I'm a security researcher
[..]
I'm creating an application to identify versions of common
libraries for
security purposes (to identify binaries that have associated
CVEs). The aim
of this project is to identify binaries that need to be patched
/ updated,
so they can't be exploited.
I would want to make a large number of requests initially to
populate the
database -- I would want to download every package file for
about the 100
most popular packages for every version going back about 10-15
years. After
that I would want to make minimal requests on a daily basis to
check for new
versions or new files for the latest version of each package.
And yes, I am aware that many people will download the source
code and
compile it themselves.
There are two parts to the snapshot thing, each with its own
resource
constraints.
(a) On is everything that goes to the database. Which is pretty
much
every request except for see (b). Things have gotten
somewhat
better since we moved the DB for the secondary snapshot
instance
to a new host, but it's probably still not happy to be
hammered.
Things that his the database are links like
https://snapshot.debian.org/package/postgrey/
https://snapshot.debian.org/archive/debian/20160816T043010Z/pool/main/p/postgrey/
https://snapshot.debian.org/archive/debian/20160816T043010Z/pool/main/p/postgrey/postgrey_1.34-1.1.dsc
https://snapshot.debian.org/archive/debian/?year=2009&month=11
https://snapshot.debian.org/mr/...
etc.
These requests are bound by database latency, and also
number of
concurrent requests to the DBMS. Further, since the pooling
class
in use is not exactly great, once a certain number of
requests are
in flight, things just fall over and everybody starts
gettings 503s.
Don't overload the DB :)
(b) The only requests that do not hit the DB are requests to
https://snapshot.debian.org/file/<sha1sum of file>
Those are cheap(ish). They are static files and apache
fetches them
directly from disk (NFS, but still). I wouldn't worry too
much
about making a lot of them. Maybe not concurrently, but
fetching
them fast and sustained shouldn't cause too many issues. If
things
fail, retry slowly?
Looking at
https://salsa.debian.org/snapshot-team/snapshot/raw/master/API,
you'll probably need to make some requests to learn which files
to
download.

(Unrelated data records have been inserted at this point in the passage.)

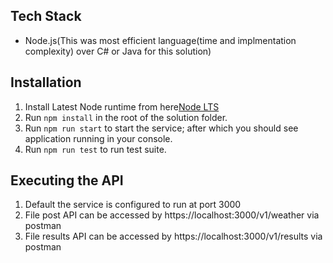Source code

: ## Tech Stack
* Node.js(This was most efficient language(time and implmentation complexity) over C# or Java for this solution)

## Installation
1. Install Latest Node runtime from here[Node LTS](https://nodejs.org/en/)
2. Run `npm install` in the root of the solution folder.
3. Run `npm run start` to start the service; after which you should see application running in your console.
4. Run `npm run test` to run test suite.

## Executing the API
1. Default the service is configured to run at port 3000
2. File post API can be accessed by https://localhost:3000/v1/weather via postman
2. File results API can be accessed by https://localhost:3000/v1/results via postman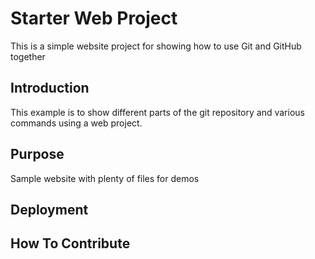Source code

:# Starter Web Project

This is a simple website project for showing how to use Git and GitHub together

## Introduction

This example is to show different parts of the git repository and various commands using a web project.
## Purpose

Sample website with plenty of files for demos

## Deployment

## How To Contribute
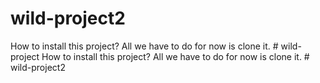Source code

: # wild-project2
How to install this project?
All we have to do for now is clone it. # wild-project
How to install this project?
All we have to do for now is clone it. # wild-project2
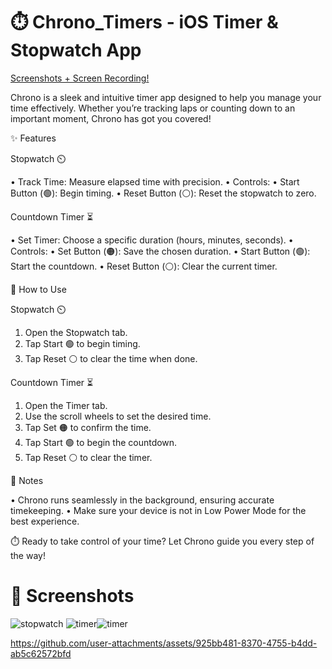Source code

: # ⏱️ Chrono_Timers - iOS Timer & Stopwatch App

[Screenshots + Screen Recording!](#Screenshots)

Chrono is a sleek and intuitive timer app designed to help you manage your time effectively. Whether you’re tracking laps or counting down to an important moment, Chrono has got you covered!

✨ Features

Stopwatch ⏲️

•	Track Time: Measure elapsed time with precision.
•	Controls:
•	Start Button (🟢): Begin timing.
•	Reset Button (⚪️): Reset the stopwatch to zero.

Countdown Timer ⏳

•	Set Timer: Choose a specific duration (hours, minutes, seconds).
•	Controls:
•	Set Button (🟠): Save the chosen duration.
•	Start Button (🟢): Start the countdown.
•	Reset Button (⚪️): Clear the current timer.

📖 How to Use

Stopwatch ⏲️

1.	Open the Stopwatch tab.
2.	Tap Start 🟢 to begin timing.
3.	Tap Reset ⚪️ to clear the time when done.

Countdown Timer ⏳

1.	Open the Timer tab.
2.	Use the scroll wheels to set the desired time.
3.	Tap Set 🟠 to confirm the time.
4.	Tap Start 🟢 to begin the countdown.
5.	Tap Reset ⚪️ to clear the timer.

🔔 Notes

•	Chrono runs seamlessly in the background, ensuring accurate timekeeping.
•	Make sure your device is not in Low Power Mode for the best experience.

⏱️ Ready to take control of your time? Let Chrono guide you every step of the way!


# 📸 Screenshots

![stopwatch](https://github.com/user-attachments/assets/3abb84fe-2b72-49c5-b37a-e3e0abf99c68)
![timer](images/timer.jpg)![timer](https://github.com/user-attachments/assets/70afeb73-7310-442a-8506-2c88f0e999e3)

https://github.com/user-attachments/assets/925bb481-8370-4755-b4dd-ab5c62572bfd

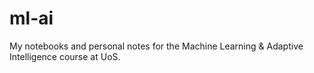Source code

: # ml-ai
My notebooks and personal notes for the Machine Learning &amp; Adaptive Intelligence course at UoS.
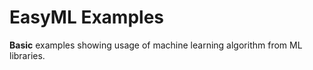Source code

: # EasyML Examples
**Basic** examples showing usage of machine learning algorithm from ML libraries.
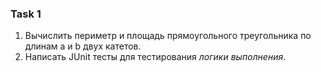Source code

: ### Task 1
1. Вычислить периметр и площадь прямоугольного треугольника по длинам а и b  двух катетов.
2.  Написать JUnit тесты для тестирования _логики_ _выполнения_.
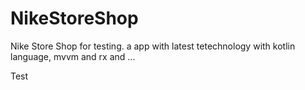 # NikeStoreShop
Nike Store Shop for testing. a app with latest tetechnology with kotlin language, mvvm and rx and ...

Test
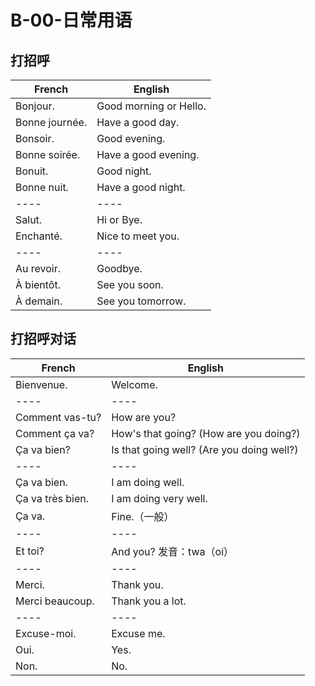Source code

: ﻿
# B-00-日常用语

## 打招呼

French | English
---- | ----
Bonjour. | Good morning or Hello.
Bonne journée. | Have a good day.
Bonsoir. | Good evening.
Bonne soirée. | Have a good evening.
Bonuit. | Good night.
Bonne nuit. | Have a good night.
---- | ----
Salut. | Hi or Bye.
Enchanté. | Nice to meet you.
---- | ----
Au revoir. | Goodbye.
À bientôt. | See you soon.
À demain. | See you tomorrow.

## 打招呼对话

French | English
---- | ----
Bienvenue. | Welcome.
---- | ----
Comment vas-tu? | How are you?
Comment ça va? | How's that going? (How are you doing?)
Ça va bien? | Is that going well? (Are you doing well?)
---- | ----
Ça va bien. | I am doing well.
Ça va très bien. | I am doing very well.
Ça va. | Fine.（一般）
---- | ----
Et toi? | And you? 发音：twa（oi）
---- | ----
Merci. | Thank you.
Merci beaucoup. | Thank you a lot.
---- | ----
Excuse-moi. | Excuse me.
Oui. | Yes.
Non. | No.
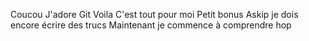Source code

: Coucou 
J'adore Git
Voila 
C'est tout pour moi
Petit bonus 
Askip je dois encore écrire des trucs 
Maintenant je commence à comprendre
hop
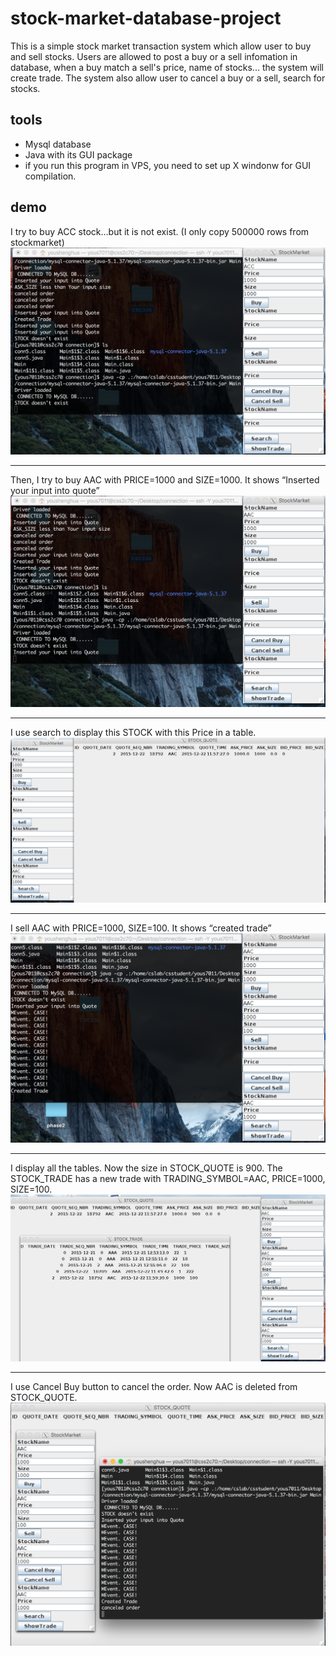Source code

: # stock-market-database-project #
This is a simple stock market transaction system which allow user to buy and sell stocks. Users are allowed to post a buy or a sell infomation in database, when a buy match a sell's price, name of stocks... the system will create trade. The system also allow user to cancel a buy or a sell, search for stocks.

## tools ##
* Mysql database
* Java with its GUI package
* if you run this program in VPS, you need to set up X windonw for GUI compilation.

## demo ##
I try to buy ACC stock...but it is not exist. (I only copy 500000 rows from stockmarket)
<img src=https://github.com/shenghuayou/stock-market-database-project/blob/master/demo/1.png />
***
Then, I try to buy AAC with PRICE=1000 and SIZE=1000. It shows “Inserted your input into quote”
<img src=https://github.com/shenghuayou/stock-market-database-project/blob/master/demo/2.png />
***
I use search to display this STOCK with this Price in a table.
<img src=https://github.com/shenghuayou/stock-market-database-project/blob/master/demo/3.png />
***
I sell AAC with PRICE=1000, SIZE=100. It shows “created trade”
<img src=https://github.com/shenghuayou/stock-market-database-project/blob/master/demo/4.png />
***
I display all the tables. Now the size in STOCK_QUOTE is 900. The STOCK_TRADE has a new trade with TRADING_SYMBOL=AAC, PRICE=1000, SIZE=100.
<img src=https://github.com/shenghuayou/stock-market-database-project/blob/master/demo/5.png />
***
I use Cancel Buy button to cancel the order. Now AAC is deleted from STOCK_QUOTE.
<img src=https://github.com/shenghuayou/stock-market-database-project/blob/master/demo/6.png />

Please do those one at a time, and spread them out?
I don't
know what a reasonable rate is that still lets you get what you
need.
How many requests do you think it'll need?
I guess there will be requests to /mr/package/<package>/ for
"the 100
most popular packages", so that's reasonably small. And then
maybe
/mr/package/<package>/<version>/allfiles to learn all about the
files?
So that'd be once per package per version. Any guess how many
that'd
be? 10k 100k? How many versions does the average "popular
package"
have? A request every few seconds should still get you what you
need in
a reasonable time?
Once you have that info, it should all just be file downloads?